На коротконогой караковой кобыле Брюс подскакал к императорским саням и был впущен. Петр глядел хмуро, с силой потирал пальцами прыгающую щеку.
— Знаю, знаю! — отмахнулся он от Брюса. — Завод, небось, заново покрасил! Сколько пушек на станках? Шесть? Ну хорошо, спасибо… После обеда поедем смотреть.
— Обед ждет, Ваше Величество, — доложил Брюс. — Городской голова…
— Нет! — перебил Петр. — Сначала на воды, там и перекусим… Ты воду целебную пьешь?
— Пью, Ваше Величество, — соврал Брюс.
— Вот это ты молодец, — сказал Петр. — И чтоб рабочим заводским по стакану в день выдавали: эта вода дает силу и селезенку укрепляет.
Наспех возведенный над корягой павильон торчал на болотном берегу, как печная труба на пожарище. Драгуны, с ходу заскочив в припорошенное снежком болото, придержали коней.
— Что это никого не видно! — подозрительно глядя то на Брюса, то, в окно саней, на пустынную местность, заметил Петр. — А где больные? И я велел всем, всем пить воду не реже раза в неделю!
— Сегодня по случаю вашего приезда мужиков и баб отсюда насилу разогнали, — нашелся Брюс. — А иные опиваются и тонут в болоте.
— Чем это они опиваются? — недоверчиво спросил Петр.
— Водкой! — разъяснил Брюс, сообразив, что перегнул немного палку. — Они ведь сюда с водкою, как на праздник, идут.
Выбравшись из саней по откидным ступенькам, Петр шагнул на мостки и двинулся к павильону. Свита, разминая ноги, шла за ним. Незаметно отставший Брюс распорядился срочно доставить сюда стол, еды и вина для второго завтрака.
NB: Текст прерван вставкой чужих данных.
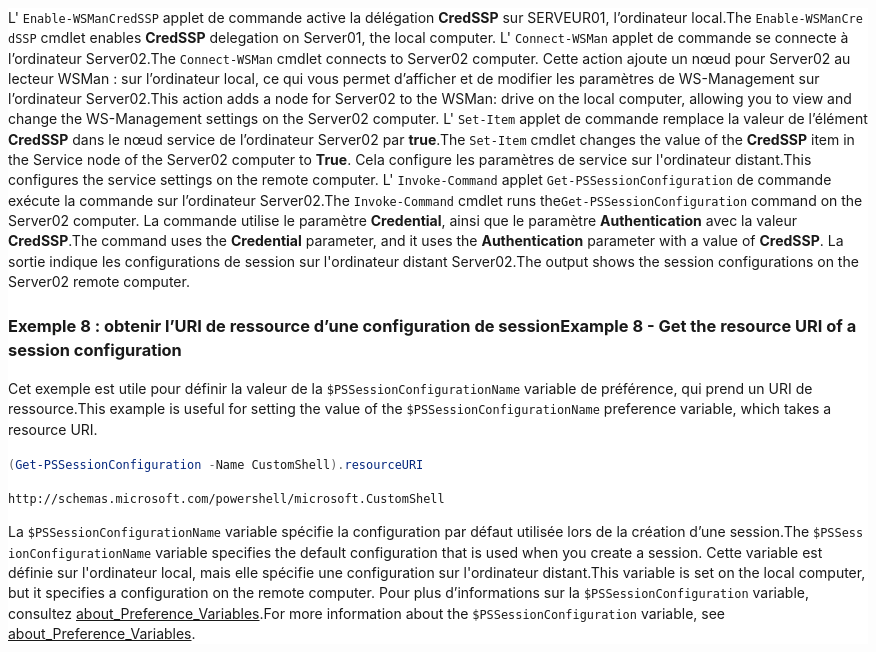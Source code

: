 <span data-ttu-id="18d30-143">L' `Enable-WSManCredSSP` applet de commande active la délégation **CredSSP** sur SERVEUR01, l’ordinateur local.</span><span class="sxs-lookup"><span data-stu-id="18d30-143">The `Enable-WSManCredSSP` cmdlet enables **CredSSP** delegation on Server01, the local computer.</span></span> <span data-ttu-id="18d30-144">L' `Connect-WSMan` applet de commande se connecte à l’ordinateur Server02.</span><span class="sxs-lookup"><span data-stu-id="18d30-144">The `Connect-WSMan` cmdlet connects to Server02 computer.</span></span> <span data-ttu-id="18d30-145">Cette action ajoute un nœud pour Server02 au lecteur WSMan : sur l’ordinateur local, ce qui vous permet d’afficher et de modifier les paramètres de WS-Management sur l’ordinateur Server02.</span><span class="sxs-lookup"><span data-stu-id="18d30-145">This action adds a node for Server02 to the WSMan: drive on the local computer, allowing you to view and change the WS-Management settings on the Server02 computer.</span></span> <span data-ttu-id="18d30-146">L' `Set-Item` applet de commande remplace la valeur de l’élément **CredSSP** dans le nœud service de l’ordinateur Server02 par **true**.</span><span class="sxs-lookup"><span data-stu-id="18d30-146">The `Set-Item` cmdlet changes the value of the **CredSSP** item in the Service node of the Server02 computer to **True**.</span></span> <span data-ttu-id="18d30-147">Cela configure les paramètres de service sur l'ordinateur distant.</span><span class="sxs-lookup"><span data-stu-id="18d30-147">This configures the service settings on the remote computer.</span></span> <span data-ttu-id="18d30-148">L' `Invoke-Command` applet `Get-PSSessionConfiguration` de commande exécute la commande sur l’ordinateur Server02.</span><span class="sxs-lookup"><span data-stu-id="18d30-148">The `Invoke-Command` cmdlet runs the`Get-PSSessionConfiguration` command on the Server02 computer.</span></span> <span data-ttu-id="18d30-149">La commande utilise le paramètre **Credential**, ainsi que le paramètre **Authentication** avec la valeur **CredSSP**.</span><span class="sxs-lookup"><span data-stu-id="18d30-149">The command uses the **Credential** parameter, and it uses the **Authentication** parameter with a value of **CredSSP**.</span></span> <span data-ttu-id="18d30-150">La sortie indique les configurations de session sur l'ordinateur distant Server02.</span><span class="sxs-lookup"><span data-stu-id="18d30-150">The output shows the session configurations on the Server02 remote computer.</span></span>

### <span data-ttu-id="18d30-151">Exemple 8 : obtenir l’URI de ressource d’une configuration de session</span><span class="sxs-lookup"><span data-stu-id="18d30-151">Example 8 - Get the resource URI of a session configuration</span></span>

<span data-ttu-id="18d30-152">Cet exemple est utile pour définir la valeur de la `$PSSessionConfigurationName` variable de préférence, qui prend un URI de ressource.</span><span class="sxs-lookup"><span data-stu-id="18d30-152">This example is useful for setting the value of the `$PSSessionConfigurationName` preference variable, which takes a resource URI.</span></span>

```powershell
(Get-PSSessionConfiguration -Name CustomShell).resourceURI
```

```Output
http://schemas.microsoft.com/powershell/microsoft.CustomShell
```

<span data-ttu-id="18d30-153">La `$PSSessionConfigurationName` variable spécifie la configuration par défaut utilisée lors de la création d’une session.</span><span class="sxs-lookup"><span data-stu-id="18d30-153">The `$PSSessionConfigurationName` variable specifies the default configuration that is used when you create a session.</span></span> <span data-ttu-id="18d30-154">Cette variable est définie sur l'ordinateur local, mais elle spécifie une configuration sur l'ordinateur distant.</span><span class="sxs-lookup"><span data-stu-id="18d30-154">This variable is set on the local computer, but it specifies a configuration on the remote computer.</span></span> <span data-ttu-id="18d30-155">Pour plus d’informations sur la `$PSSessionConfiguration` variable, consultez [about_Preference_Variables](About/about_Preference_Variables.md).</span><span class="sxs-lookup"><span data-stu-id="18d30-155">For more information about the `$PSSessionConfiguration` variable, see [about_Preference_Variables](About/about_Preference_Variables.md).</span></span>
В павильоне было тепло и тихо, лавка из свежеструганых досок огибала корягу, очищенную от тины и грязи и убранную золотой бумагой, как куриная ножка на блюде. Присев на лавку, Петр вытянул ноги и глубоко вдохнул воздух, насыщенный сероводородными парами. На европейских курортах воняло, пожалуй, не так сильно… Наполнив высокую стеклянную кружку, он, запрокинув голову, гулко прополоскал горло, сплюнул под корягу, в бегущий по канальцу сточный ручеек, снова наполнил кружку до краев и теперь уже всю ее, медленно и вдумчиво, опорожнил. С трудом справившись с рвотными позывами, он еще раз сплюнул, потер пальцами глаза и крикнул в приоткрытую дверь:
— Эй, кто там!
Зальца вмиг наполнилась людьми, дышавшими внимательно. Вокруг царя, сидевшего у раззолоченной коряги, образовалось людское кольцо; все хотели протиснуться от стены или от двери поближе к центру, но каждый, на всякий случай, боялся отделиться от скопища и оказаться внутри кольца, лицом к лицу с мрачным Петром. Так прошла минута или две.
— Ну, что ж вы не пьете? — спросил наконец Петр. — Пейте!
Кольцо чуть заметно дрогнуло, передние пятились, не подымая глаз.
— Кабысдоха-покойника на вас нет! — горько сказал Петр. — А то бы он вам сейчас поднес… — И вдруг сорвался, вскочил, потрясая тяжелой тростью черного дерева: — Это ведь для вас, дурачье, для вашей пользы! Сколько вас учить надо! Пейте, а не то я вам в глотки волью!
Кольцо расступалось, редело. Задние выкатились уже наружу и, соступив в толчее с мостков, с проклятиями топтались в ледяной болотной грязи. Тухлый запах Чертовой кухни доносился и сюда.
Вытащи, подпирая потолок головой, стоял у стены, глядел на царя преданно. Он никуда не собирался отсюда выходить, пока его не выслали. Вонь он переносил терпеливо, как легкое наказание.
— Эй! — позвал его Петр.
И пока он протискивался к царю, задние предусмотрительно выкатывались в дверь.
— На! — сказал Петр, протягивая Вытащи кружку. — Пей! Это хорошо! Они ничего не понимают!